- [DATA]:
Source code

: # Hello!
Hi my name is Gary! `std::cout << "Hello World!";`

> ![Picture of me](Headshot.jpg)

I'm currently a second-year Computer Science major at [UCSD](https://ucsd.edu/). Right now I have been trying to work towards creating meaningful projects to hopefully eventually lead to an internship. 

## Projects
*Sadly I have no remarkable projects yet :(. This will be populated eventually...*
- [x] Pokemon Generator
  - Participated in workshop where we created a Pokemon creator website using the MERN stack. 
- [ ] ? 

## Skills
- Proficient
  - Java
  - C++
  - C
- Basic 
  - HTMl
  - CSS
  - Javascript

- [DESCRIPTION OF THE TASK]: Go through the data line by line and work out how many lines contain "Hello". Give only that number.

- [EXERCISE ANSWER]: 2